Native forest fringe started at corner
“We want this to be a dense stand of native bush in decades to come, an asset to the Golf Course and to the whole town.”
That’s how Trees of Martinborough group founder Martin Freeth describes the scores of native saplings – from Totara and Kahikatea to Manuka and Kouka – planted at the Todd’s Road corner of Martinborough Golf Course by a volunteer band last month.
The project, with trees funded by the Community Board and sourced from two local native plant murseries, adds to a 2021 planting which has already produced native saplings up to two metres high.

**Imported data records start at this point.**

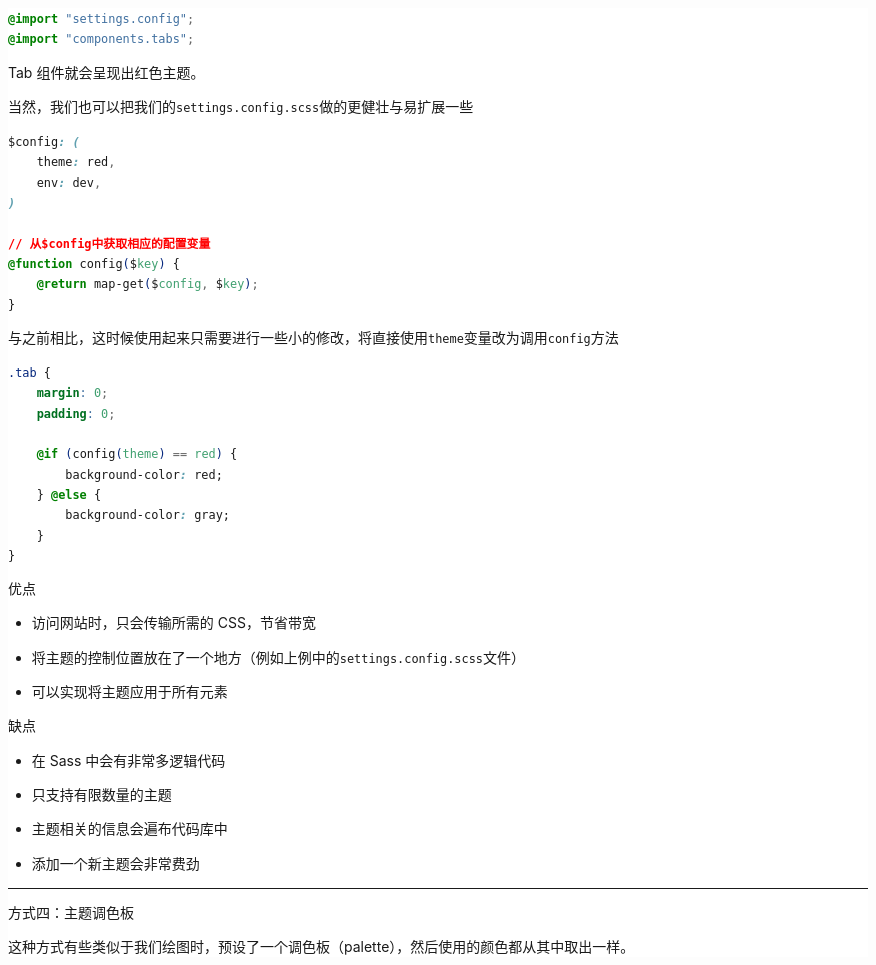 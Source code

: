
 ```CSS
@import "settings.config";
@import "components.tabs";
```

Tab 组件就会呈现出红色主题。

当然，我们也可以把我们的`settings.config.scss`做的更健壮与易扩展一些

```CSS
$config: (
    theme: red,
    env: dev,
)

// 从$config中获取相应的配置变量
@function config($key) {
    @return map-get($config, $key);
}
```

与之前相比，这时候使用起来只需要进行一些小的修改，将直接使用`theme`变量改为调用`config`方法

```CSS
.tab {
    margin: 0;
    padding: 0;

    @if (config(theme) == red) {
        background-color: red;
    } @else {
        background-color: gray;
    }
}
```

优点

- 访问网站时，只会传输所需的 CSS，节省带宽
    
- 将主题的控制位置放在了一个地方（例如上例中的`settings.config.scss`文件）
    
- 可以实现将主题应用于所有元素
    

缺点

- 在 Sass 中会有非常多逻辑代码
    
- 只支持有限数量的主题
    
- 主题相关的信息会遍布代码库中
    
- 添加一个新主题会非常费劲
    

---

方式四：主题调色板

这种方式有些类似于我们绘图时，预设了一个调色板（palette），然后使用的颜色都从其中取出一样。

The earlier work over about half an acre at the corner was carried out by the golf club, local school children and the South Wairarapa Biodiversity Group. The latest planting ties that planting into two long lines of Totara saplings planted by the golf club after it removed a stand of pines along the club’s 11th fairway.
“It’s a place where people can wander up with a path through the middle of the trees and a little clearing area where they can look out to the (eastern) hills _ so as not to interfere with the golf,” Freeth told The Star as the planting progressed.
“The more trees the better really as they are the glue that encourages people to come here. Natives (trees) get us all going and this is a collaboration between the Community Board and this new Trees of Martinborough network.”
The wider connection includes the South Wairarapa Biodiversity Group, Martinborough Golf Club and the Featherston Native nursery – Pae tū Mōkai o Tauira which, along with the nursery at Kohanui Marae, was the source of the plants.
Already a spread of mulch has been placed round the newly-planted saplings from the golf club’s stocks and a lime chip pathway is being formed as a walk through the expanded native planting.
With a hard summer predicted, Freeth was delighted to be told the golf club has a portable water-and-pumping sprinkler system which can be used to keep the tiny saplings alive if the expected drought begins to bite.
He said the move is indicative of the groundswell of people wanting to plant more natives and seeking out “bush walk” experiences.
The planting will be accessible through the Todd’s Road frontage of the course, after the club removed the “feral wattles” which were hogging the corner and blocking the driving line-of-sight.
Sheltering douglas firs will be left standing but other wattles and lucernes will be tidied away as the golf course frontage is improved.
The project was “another opportunity for people to get involved in tree planting at their own pace.
“I’ve got a theory that everybody feels good after they’ve been planting trees for an hour or two, it uplifts the spirit,” Freeth said as the saplings began to reshape the fairway’s edge.